Networking Integrations

Integrating the Runtime Spawner into Photon PUN and Fusion

Networking Integrations

Runtime Spawner (1.6.0+) includes a network-aware factory and driver architecture that enables seamless integration with modern multiplayer frameworks.

These integrations allow Runtime Spawner to behave identically in single-player and multiplayer, while delegating instantiation, pooling, replication, and authority to your chosen networking backend.


Overview

At its core, the Networking Integration Layer connects Runtime Spawner’s spawn logic to external networking APIs.

This means:

  • Spawner logic stays identical Waves, encounters, regions, and hint systems do not change between offline and multiplayer.

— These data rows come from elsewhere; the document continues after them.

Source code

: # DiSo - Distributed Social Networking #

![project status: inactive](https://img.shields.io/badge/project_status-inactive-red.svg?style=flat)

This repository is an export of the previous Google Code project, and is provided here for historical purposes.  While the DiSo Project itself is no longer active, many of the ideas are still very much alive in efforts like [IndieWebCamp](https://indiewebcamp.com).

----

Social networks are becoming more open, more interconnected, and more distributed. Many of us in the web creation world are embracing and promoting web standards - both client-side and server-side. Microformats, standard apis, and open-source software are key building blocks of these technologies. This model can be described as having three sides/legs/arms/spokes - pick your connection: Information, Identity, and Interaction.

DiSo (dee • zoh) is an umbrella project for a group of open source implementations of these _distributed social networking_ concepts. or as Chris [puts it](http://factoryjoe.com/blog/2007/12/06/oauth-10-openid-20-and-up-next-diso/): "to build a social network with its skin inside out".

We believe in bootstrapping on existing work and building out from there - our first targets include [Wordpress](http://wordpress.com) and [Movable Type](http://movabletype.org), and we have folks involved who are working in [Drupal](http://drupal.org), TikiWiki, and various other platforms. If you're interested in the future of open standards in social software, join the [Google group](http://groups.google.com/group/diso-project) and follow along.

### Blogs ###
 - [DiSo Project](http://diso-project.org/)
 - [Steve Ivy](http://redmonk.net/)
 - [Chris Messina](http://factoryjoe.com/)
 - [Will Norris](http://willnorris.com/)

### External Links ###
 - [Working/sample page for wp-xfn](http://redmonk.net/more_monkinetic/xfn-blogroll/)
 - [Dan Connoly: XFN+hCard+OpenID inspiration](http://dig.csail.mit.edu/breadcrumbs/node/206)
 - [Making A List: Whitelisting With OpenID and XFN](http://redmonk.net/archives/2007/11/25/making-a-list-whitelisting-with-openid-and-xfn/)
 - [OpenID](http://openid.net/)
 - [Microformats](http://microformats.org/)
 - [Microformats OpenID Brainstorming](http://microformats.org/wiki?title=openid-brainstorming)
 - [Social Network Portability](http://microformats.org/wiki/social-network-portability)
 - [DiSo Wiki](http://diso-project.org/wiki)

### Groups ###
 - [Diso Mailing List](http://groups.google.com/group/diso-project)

  • Factories handle creation & pooling Object creation and destruction are routed through the active networking backend.

  • Drivers handle authority & triggers Trigger volumes and region logic are executed deterministically under network authority.

  • Lifecycle is synchronized Init, Pause, Resume, and End mirror session state (host, client, disconnects).


Supported Networking Stacks

Runtime Spawner currently ships with built-in support for:

All integrations share the same ObjectFactoryAsset architecture, allowing you to switch between offline, Fusion, and PUN with minimal configuration changes.


Two Layers: Factories vs Drivers (Important)

Runtime Spawner’s networking support is split into two complementary layers:


1️⃣ Object Factories (Creation & Pooling)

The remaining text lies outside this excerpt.